» DESCRIPTION OF THE TASK: Lines with the string "boolean" must each be copied from the listing.

» SUPPLIED DATA:
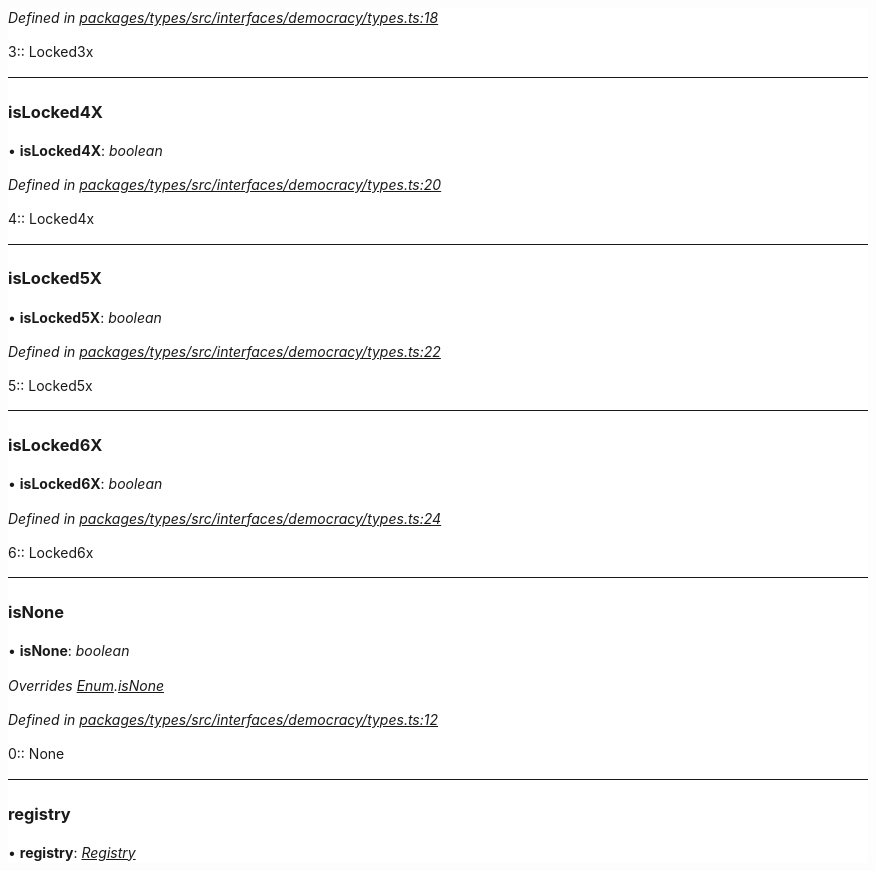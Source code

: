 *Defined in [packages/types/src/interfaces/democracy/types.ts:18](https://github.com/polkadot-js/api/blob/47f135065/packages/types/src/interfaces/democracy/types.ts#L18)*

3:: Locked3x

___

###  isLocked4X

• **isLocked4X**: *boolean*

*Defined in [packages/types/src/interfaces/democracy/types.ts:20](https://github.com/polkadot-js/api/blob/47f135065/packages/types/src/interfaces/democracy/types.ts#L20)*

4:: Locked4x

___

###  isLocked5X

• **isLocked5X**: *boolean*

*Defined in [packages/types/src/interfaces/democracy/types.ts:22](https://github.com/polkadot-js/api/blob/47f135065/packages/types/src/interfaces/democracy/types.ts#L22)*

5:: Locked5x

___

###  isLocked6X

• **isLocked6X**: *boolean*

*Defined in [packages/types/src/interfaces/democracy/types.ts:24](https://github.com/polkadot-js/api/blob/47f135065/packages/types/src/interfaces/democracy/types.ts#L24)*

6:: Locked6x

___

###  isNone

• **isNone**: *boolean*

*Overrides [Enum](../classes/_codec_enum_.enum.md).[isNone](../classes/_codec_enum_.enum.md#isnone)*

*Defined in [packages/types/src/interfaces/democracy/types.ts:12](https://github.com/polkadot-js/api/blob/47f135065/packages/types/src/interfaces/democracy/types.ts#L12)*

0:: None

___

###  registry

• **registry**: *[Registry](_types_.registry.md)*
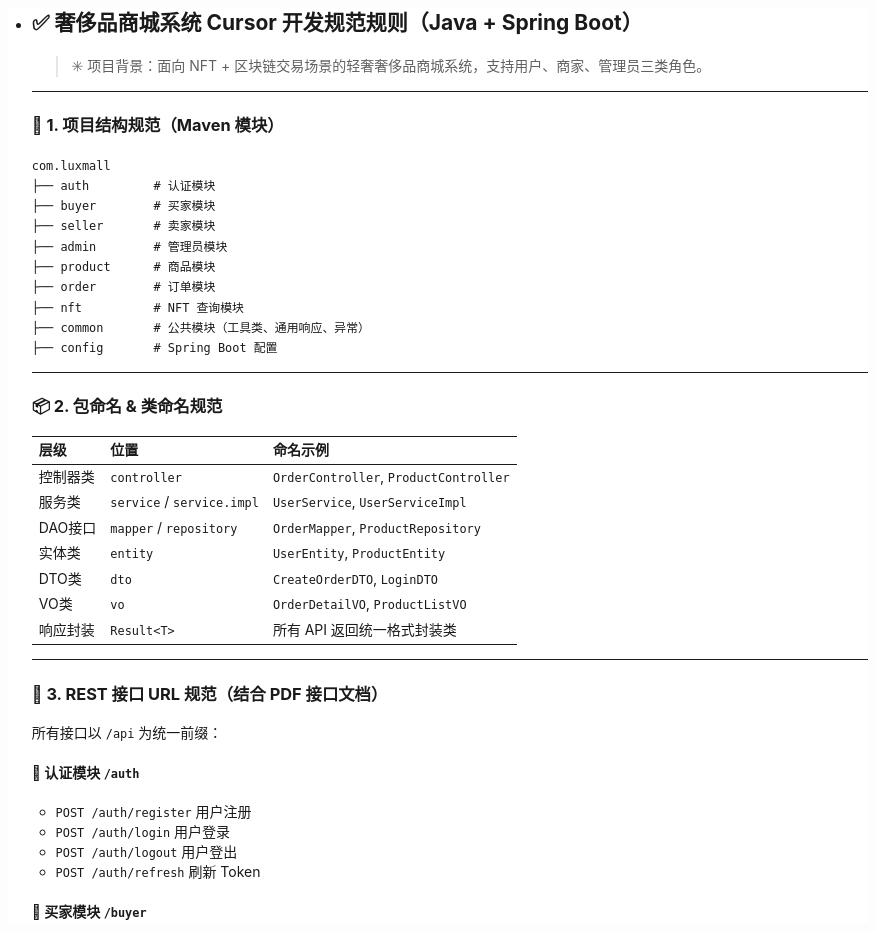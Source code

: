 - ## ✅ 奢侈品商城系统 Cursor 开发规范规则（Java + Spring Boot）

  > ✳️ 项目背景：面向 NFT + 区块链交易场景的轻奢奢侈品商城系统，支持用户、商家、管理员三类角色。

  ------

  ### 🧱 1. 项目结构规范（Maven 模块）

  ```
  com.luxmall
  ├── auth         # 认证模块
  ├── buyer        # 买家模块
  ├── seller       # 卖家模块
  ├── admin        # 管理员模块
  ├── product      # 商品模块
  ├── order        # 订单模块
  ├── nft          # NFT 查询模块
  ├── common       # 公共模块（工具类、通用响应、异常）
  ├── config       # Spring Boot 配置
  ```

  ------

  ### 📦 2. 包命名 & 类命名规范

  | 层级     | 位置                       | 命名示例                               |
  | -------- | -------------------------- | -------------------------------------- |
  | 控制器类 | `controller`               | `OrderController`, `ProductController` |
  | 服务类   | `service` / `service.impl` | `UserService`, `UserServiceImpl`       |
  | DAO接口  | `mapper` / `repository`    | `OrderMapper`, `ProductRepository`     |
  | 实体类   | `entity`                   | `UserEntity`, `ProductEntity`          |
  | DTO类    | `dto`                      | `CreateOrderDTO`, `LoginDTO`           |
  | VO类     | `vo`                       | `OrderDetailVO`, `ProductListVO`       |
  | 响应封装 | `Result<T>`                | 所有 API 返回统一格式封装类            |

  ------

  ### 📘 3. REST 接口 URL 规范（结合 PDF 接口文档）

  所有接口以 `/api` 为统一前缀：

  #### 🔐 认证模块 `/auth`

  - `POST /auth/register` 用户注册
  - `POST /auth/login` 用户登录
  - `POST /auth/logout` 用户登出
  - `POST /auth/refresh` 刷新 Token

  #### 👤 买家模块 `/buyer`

» OUTPUT OF THE EXERCISE:
• **isLocked4X**: *boolean*
• **isLocked5X**: *boolean*
• **isLocked6X**: *boolean*
• **isNone**: *boolean*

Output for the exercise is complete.